At the very core of Ghani and Lockhart’s book is a framework within which success can be measured against 10 cardinal functions a state is expected to deliver on. In other words, the 10 functions of the state, if correctly understood by policy-makers, can serve as the barometers against which progress can be assessed.

These functions are as follows: rule of law which is concerned primarily with making rules that regulate how society operates, while  defining powers and limits of the state and citizens; monopoly on the the legitimate use of violence; full administrative control of all state’s territory; sound management of public finances to minimise corruption and create public value; investment in human capital necessary for economic growth and industrial development; creation of citizenship rights through developing and implementing social policy that gives citizen a stake and boost trust in government; provision of infrastructure services; creation of favorable conditions for development of markets and jobs creation; prudent management of public assets such as land, equipment, buildings, cultural heritages, and national capital such as rivers and forests; and last, but not least, effective and responsible public borrowing that allows the state to accelerate socio-economic development without losing its economic and decision to lenders.

What it takes to achieve each of the 10 functions of the state can be a whole article.

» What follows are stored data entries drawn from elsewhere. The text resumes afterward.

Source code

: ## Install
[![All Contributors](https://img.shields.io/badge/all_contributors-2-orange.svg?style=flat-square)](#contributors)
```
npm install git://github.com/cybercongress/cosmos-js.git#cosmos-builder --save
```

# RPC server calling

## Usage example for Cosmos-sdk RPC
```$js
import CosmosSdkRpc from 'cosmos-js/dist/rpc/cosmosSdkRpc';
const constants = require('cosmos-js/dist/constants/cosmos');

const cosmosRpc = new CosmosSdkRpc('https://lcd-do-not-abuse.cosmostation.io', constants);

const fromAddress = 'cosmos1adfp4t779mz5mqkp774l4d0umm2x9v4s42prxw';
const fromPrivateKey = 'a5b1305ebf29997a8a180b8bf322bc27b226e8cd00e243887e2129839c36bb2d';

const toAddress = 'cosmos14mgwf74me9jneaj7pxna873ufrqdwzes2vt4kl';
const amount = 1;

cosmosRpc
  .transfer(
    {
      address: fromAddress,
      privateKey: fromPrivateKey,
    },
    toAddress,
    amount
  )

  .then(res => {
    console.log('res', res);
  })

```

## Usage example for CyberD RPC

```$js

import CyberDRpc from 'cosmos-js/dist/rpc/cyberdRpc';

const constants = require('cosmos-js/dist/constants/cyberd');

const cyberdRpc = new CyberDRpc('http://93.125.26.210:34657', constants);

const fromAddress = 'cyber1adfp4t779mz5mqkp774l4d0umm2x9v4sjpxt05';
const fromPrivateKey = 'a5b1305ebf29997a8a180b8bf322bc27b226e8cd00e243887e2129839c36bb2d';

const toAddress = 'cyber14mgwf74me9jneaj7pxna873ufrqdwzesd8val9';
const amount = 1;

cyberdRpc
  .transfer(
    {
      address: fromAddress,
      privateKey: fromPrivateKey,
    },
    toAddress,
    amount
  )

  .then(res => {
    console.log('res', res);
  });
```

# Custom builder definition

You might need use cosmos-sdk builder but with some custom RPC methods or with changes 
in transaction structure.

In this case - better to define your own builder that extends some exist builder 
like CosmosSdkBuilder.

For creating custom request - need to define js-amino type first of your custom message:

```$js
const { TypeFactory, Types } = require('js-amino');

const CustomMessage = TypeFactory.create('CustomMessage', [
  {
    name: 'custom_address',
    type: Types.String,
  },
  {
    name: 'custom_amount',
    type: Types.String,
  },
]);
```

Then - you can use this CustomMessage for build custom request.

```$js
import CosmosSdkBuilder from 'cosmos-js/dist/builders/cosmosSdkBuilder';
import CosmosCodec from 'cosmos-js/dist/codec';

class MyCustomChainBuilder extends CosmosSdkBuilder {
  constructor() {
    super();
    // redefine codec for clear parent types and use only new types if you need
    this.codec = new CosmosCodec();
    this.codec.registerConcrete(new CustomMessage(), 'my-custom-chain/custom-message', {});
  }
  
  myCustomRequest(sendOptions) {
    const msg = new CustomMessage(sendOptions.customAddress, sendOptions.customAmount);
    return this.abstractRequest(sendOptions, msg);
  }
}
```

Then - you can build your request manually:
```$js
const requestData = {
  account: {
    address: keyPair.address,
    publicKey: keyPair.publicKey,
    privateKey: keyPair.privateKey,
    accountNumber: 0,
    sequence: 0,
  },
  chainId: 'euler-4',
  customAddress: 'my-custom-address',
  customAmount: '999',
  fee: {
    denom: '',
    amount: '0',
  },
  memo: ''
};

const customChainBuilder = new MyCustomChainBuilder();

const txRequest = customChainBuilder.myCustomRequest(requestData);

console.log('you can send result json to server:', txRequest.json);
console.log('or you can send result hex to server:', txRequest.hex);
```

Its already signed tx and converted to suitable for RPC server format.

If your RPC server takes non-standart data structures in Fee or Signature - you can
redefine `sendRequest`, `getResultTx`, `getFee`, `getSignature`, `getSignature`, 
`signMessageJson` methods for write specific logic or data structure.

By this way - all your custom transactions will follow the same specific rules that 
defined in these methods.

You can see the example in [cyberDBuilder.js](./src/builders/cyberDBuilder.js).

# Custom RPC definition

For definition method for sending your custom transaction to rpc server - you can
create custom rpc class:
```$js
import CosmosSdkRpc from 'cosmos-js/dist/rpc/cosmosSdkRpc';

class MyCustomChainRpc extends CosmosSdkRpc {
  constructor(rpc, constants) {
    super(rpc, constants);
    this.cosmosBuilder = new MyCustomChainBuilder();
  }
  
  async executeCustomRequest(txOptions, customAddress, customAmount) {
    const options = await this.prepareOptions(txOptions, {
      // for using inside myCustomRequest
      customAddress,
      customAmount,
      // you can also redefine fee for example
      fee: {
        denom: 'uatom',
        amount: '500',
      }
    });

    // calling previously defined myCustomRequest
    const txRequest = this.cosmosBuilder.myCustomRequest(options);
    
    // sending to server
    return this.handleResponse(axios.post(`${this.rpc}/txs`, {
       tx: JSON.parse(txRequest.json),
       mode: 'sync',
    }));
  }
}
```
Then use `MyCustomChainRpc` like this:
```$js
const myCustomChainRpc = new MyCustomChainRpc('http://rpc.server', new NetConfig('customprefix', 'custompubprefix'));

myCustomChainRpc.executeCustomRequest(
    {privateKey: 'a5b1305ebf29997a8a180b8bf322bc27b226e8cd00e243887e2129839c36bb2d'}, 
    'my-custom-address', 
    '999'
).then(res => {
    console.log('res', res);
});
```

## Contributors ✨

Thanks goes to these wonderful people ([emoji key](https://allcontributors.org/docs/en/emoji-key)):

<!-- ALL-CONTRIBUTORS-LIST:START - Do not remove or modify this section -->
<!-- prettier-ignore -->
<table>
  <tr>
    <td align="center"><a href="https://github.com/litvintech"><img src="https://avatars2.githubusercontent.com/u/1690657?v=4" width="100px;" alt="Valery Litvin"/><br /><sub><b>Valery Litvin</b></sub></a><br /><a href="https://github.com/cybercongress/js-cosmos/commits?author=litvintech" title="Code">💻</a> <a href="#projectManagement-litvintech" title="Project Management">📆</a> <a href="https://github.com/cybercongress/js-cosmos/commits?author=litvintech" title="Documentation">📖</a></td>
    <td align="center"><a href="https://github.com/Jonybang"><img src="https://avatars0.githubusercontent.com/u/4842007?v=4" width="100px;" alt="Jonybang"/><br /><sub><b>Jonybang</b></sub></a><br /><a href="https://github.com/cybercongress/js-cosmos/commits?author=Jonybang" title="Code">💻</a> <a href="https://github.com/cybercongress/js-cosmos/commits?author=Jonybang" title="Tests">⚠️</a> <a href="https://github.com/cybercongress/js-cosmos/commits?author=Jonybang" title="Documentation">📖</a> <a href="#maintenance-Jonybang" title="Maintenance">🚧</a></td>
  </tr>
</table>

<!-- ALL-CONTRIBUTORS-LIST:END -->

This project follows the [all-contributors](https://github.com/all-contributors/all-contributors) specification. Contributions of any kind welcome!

Suffice to say that effective performance of the above functions by the state leads to synergies that create virtuous circle of mutually reinforcing decision processes and expand opportunities for the citizens. This is what Ghani and Lockhart describe as “sovereignty dividend.”

On the other hand, failure to deliver on some of the above functions leads to vicious cycle in which various centres of power compete over control of the state, the prevalence
 of multiple and contradictory decision processes that confuse government’s priorities, citizen loss of trust in their government, loss of legitimacy by institutions of governance, disenfranchisement of the citizens, and, in many cases, the eruption of violent conflict.

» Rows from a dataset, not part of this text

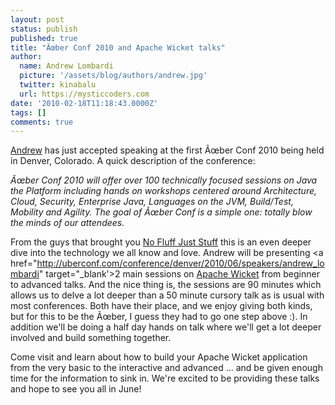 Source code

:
 ```yaml
---
layout: post
status: publish
published: true
title: "Ãœber Conf 2010 and Apache Wicket talks"
author:
  name: Andrew Lombardi
  picture: '/assets/blog/authors/andrew.jpg'
  twitter: kinabalu
  url: https://mysticcoders.com
date: '2010-02-18T11:18:43.0000Z'
tags: []
comments: true
---
```

<a href="/about-us/andrew-lombardi">Andrew</a> has just accepted speaking at the first Ãœber Conf 2010 being held in Denver, Colorado.  A quick description of the conference:

<em>Ãœber Conf 2010 will offer over 100 technically focused sessions on Java the Platform including hands on workshops centered around Architecture, Cloud, Security, Enterprise Java, Languages on the JVM, Build/Test, Mobility and Agility. The goal of Ãœber Conf is a simple one: totally blow the minds of our attendees.</em>

From the guys that brought you <a href="http://nofluffjuststuff.com" target="_blank">No Fluff Just Stuff</a> this is an even deeper dive into the technology we all know and love.  Andrew will be presenting <a href="http://uberconf.com/conference/denver/2010/06/speakers/andrew_lombardi" target="_blank'>2 main sessions</a> on <a href="http://wicket.apache.org" target="_blank">Apache Wicket</a> from beginner to advanced talks.  And the nice thing is, the sessions are 90 minutes which allows us to delve a lot deeper than a 50 minute cursory talk as is usual with most conferences.  Both have their place, and we enjoy giving both kinds, but for this to be the Ãœber, I guess they had to go one step above :).  In addition we'll be doing a half day hands on talk where we'll get a lot deeper involved and build something together.

Come visit and learn about how to build your Apache Wicket application from the very basic to the interactive and advanced ... and be given enough time for the information to sink in.  We're excited to be providing these talks and hope to see you all in June!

When this second scenario persists, it gives rise to “sovereignty gap.” This means the government of the country concerned is required to do more to reduce the sovereignty gap and increase the sovereignty dividend.

For South Sudan, we can agree that there is currently more “sovereignty gap” than “sovereignty dividend.” We should not lose hope, though. To be able to fulfill the 10 functions of the state as enumerated above, enabling conditions must to be created by our government.

These conditions include but not limited to reforming the civil service to raise its competence and capacity to design and implement policies, creation of institution for strategic and centralized planning, creation of a ministry for coordination of all the government, strengthening of the revenue authority to mobilise domestic revenues, and investing in education and skills training in order to raise nation’s scientific, technological, administrative, and managerial capacity.  Without these ingredients of success, nothing can really move forward.

Above all, our government must muster strong political will so as to take all such measures as would propel our country out of conflict, insecurity, and poverty, into the league of functioning states, among the world community of nations.  

The goal of building a fully functioning polity in South Sudan in one generation is a challenge pregnant with opportunity. It is an opportunity worth ceasing.